Aristote avait effectué, dans l’introduction à la Politique, une première distinction capitale entre l’“administration domestique” (ou économie, “oikonomia”) et l’“acquisition des richesses” (ou “krématistique”), la première se préoccupant de la production d’usage alors que la deuxième est tournée vers le gain. La production d’usage n’exclut certes pas la production pour l’échange, mais concerne en priorité la production en vue de la subsistance.
Or, le premier principe de l’“économie substantive” est la réciprocité qui régit, pour Aristote, chaque “koïnonia” ou communauté. Elle consiste en ceci, que “les mobiles économiques trouvent leur origine dans le cadre de la vie sociale”, et qu’ il y a “absence du gain comme du principe du travail rémunéré et, surtout, absence de toute institution séparée et distincte, fondée sur des mobiles proprement économiques”.
Quant à l’économique, il est pensé comme une institution “disembedded” (désencastrée, Polanyi) de toute instance, qui ne dépendrait de rien, ni de personne d’autre si ce n’est des individus qui l’ont eux-mêmes créée. A leur tour les individus, qui ne sont redevables à rien d’autre qu’à cet ordre économique, institué par eux-mêmes, en ont dès lors la maîtrise –c’est tout au moins ce qu’ils croient–.

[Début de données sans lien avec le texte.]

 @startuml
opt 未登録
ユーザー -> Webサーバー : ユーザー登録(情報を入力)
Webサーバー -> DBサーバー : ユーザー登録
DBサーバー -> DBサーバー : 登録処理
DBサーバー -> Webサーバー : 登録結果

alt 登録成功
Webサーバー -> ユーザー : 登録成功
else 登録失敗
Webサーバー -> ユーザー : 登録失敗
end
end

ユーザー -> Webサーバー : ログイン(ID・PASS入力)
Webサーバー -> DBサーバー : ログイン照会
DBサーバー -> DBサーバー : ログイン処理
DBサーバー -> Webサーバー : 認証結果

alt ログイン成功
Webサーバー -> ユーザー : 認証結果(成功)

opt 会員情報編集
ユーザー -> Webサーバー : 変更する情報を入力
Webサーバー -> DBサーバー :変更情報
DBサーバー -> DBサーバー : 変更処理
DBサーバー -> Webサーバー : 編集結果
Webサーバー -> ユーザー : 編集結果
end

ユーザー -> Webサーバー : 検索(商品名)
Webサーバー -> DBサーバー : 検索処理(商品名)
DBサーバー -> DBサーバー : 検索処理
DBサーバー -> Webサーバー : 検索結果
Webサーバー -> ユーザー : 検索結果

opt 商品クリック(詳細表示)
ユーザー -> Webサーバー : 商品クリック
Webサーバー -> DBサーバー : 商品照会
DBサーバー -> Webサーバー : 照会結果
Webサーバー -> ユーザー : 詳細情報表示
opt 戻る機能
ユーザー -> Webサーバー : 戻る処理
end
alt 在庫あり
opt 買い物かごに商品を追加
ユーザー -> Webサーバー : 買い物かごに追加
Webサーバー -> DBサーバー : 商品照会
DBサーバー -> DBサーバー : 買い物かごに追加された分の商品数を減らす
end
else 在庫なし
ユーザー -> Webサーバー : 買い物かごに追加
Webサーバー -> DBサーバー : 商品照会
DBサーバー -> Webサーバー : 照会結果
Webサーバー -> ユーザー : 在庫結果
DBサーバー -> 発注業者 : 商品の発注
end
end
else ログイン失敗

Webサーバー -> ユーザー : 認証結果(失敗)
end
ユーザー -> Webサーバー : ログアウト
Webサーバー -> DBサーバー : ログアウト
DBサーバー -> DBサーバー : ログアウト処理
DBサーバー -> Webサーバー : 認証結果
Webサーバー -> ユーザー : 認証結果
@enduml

Ce système s’est “enkysté” dans un corps social qui a réagi violemment, à ses origines, pour l’expulser. Si le rejet provoqué au départ s’est ensuite atténué et est devenu accoutumance, il reste toutefois qu’aucun autre système, tout en étant considéré comme indépassable car efficace, n’a suscité autant de critiques, explique toujours Polanyi. C’est là le paradoxe.
En fait, l’efficacité du système de l’économie marchande vient de ce qu’il répond le mieux à des exigences qui se situent elles-mêmes sur le plan de l’imaginaire, où l’emploi des catégories de la complétude amène l’individu à se penser comme absolument “libre” et “indépendant” et, en conséquence, à mettre en forme “l’économique” comme une instance indépendante, “désencastrée” de toutes les autres. Ici, il lui est permis de s’auto-énoncer, à savoir s’énoncer comme étant absolument libre: le cercle se referme.

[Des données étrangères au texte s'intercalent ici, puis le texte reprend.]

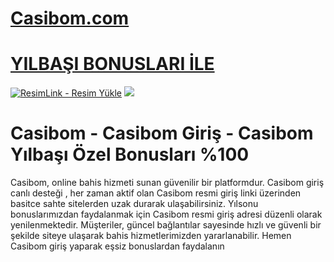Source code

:#  <a href="https://tinyurl.com/Casbomgirr/">Casibom.com</a>

#  <a href="https://tinyurl.com/Casbomgirr/">YILBAŞI BONUSLARI İLE

<meta charset="UTF-8">
    <meta name="viewport" content="width=device-width, initial-scale=1.0">
</head>
<body>

<a href="https://tinyurl.com/Casbomgirr/" title="ResimLink - Resim Yükle"><img src="https://r.resimlink.com/QgoSPH.jpg" title="ResimLink - Resim Yükle" alt="ResimLink - Resim Yükle"></a>
<a href="https://tinyurl.com/Casbomgirr/">
    <img src="https://r.resimlink.com/QgoSPH.jpg" />
</a>
</a>


# Casibom - Casibom Giriş - Casibom Yılbaşı Özel Bonusları %100 


Casibom, online bahis hizmeti sunan güvenilir bir platformdur. Casibom giriş canlı desteği , her zaman aktif olan Casibom resmi giriş linki üzerinden basitce sahte sitelerden uzak durarak ulaşabilirsiniz. Yılsonu bonuslarımızdan faydalanmak için Casibom resmi giriş adresi düzenli olarak yenilenmektedir. Müşteriler, güncel bağlantılar sayesinde hızlı ve güvenli bir şekilde siteye ulaşarak bahis hizmetlerimizden yararlanabilir. Hemen Casibom giriş yaparak eşsiz bonuslardan faydalanın
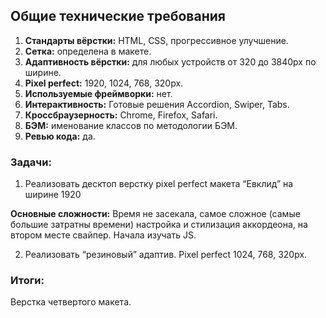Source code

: 
## Общие технические требования
1. **Стандарты вёрстки:** HTML, CSS, прогрессивное улучшение.
1. **Сетка:** определена в макете.
1. **Адаптивность вёрстки:** для любых устройств от 320 до 3840px по ширине.
1. **Pixel perfect:**  1920, 1024, 768, 320px.
1. **Используемые фреймворки:** нет.
1. **Интерактивность:** Готовые решения Accordion, Swiper, Tabs.
1. **Кроссбраузерность:** Chrome, Firefox, Safari.
1. **БЭМ:**  именование классов по методологии БЭМ.
1. **Ревью кода:** да.

### Задачи: ###
1. Реализовать десктоп верстку pixel perfect макета “Евклид” на ширине 1920

**Основные сложности:** Время не засекала, самое сложное (самые большие затратны времени) настройка и стилизация аккордеона, на втором месте свайпер.
Начала изучать JS.

2. Реализовать “резиновый” адаптив. Pixel perfect 1024, 768, 320px.

### Итоги: ###
Верстка четвертого макета. 
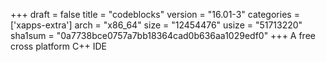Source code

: +++
draft = false
title = "codeblocks"
version = "16.01-3"
categories = ['xapps-extra']
arch = "x86_64"
size = "12454476"
usize = "51713220"
sha1sum = "0a7738bce0757a7bb18364cad0b636aa1029edf0"
+++
A free cross platform C++ IDE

Mais: quel prix l’individu doit-il payer?
Les Grecs avaient expliqué qu’il y a toujours un prix à payer pour la faute d’hybris ou de démesure et la modernité a trouvé en quoi consiste ce prix: dans le “désenchantement” du monde –c’est la réponse de M. Weber (1964)– dû a l’extension de l’échange sous sa forme marchande dès lors qu’elle se constitue en tant qu’institution séparée de toutes les autres.
Sur la place du marché, “tout est objet de vente”
Dans les sociétés archaïques on pensait que “la terre et le travail de l’homme ne pouvaient être ni vendus ni achetés” (Polanyi, 1972).
Si la vente de la terre nous paraît évidente aujourd’hui, pendant des siècles la terre a signifié “l’autre nom de la nature” qui n’est pas produite par l’homme et le travail, “l’autre nom de l’activité humaine”, qui “occupe la vie elle-même et ne peut pas en être détachée...”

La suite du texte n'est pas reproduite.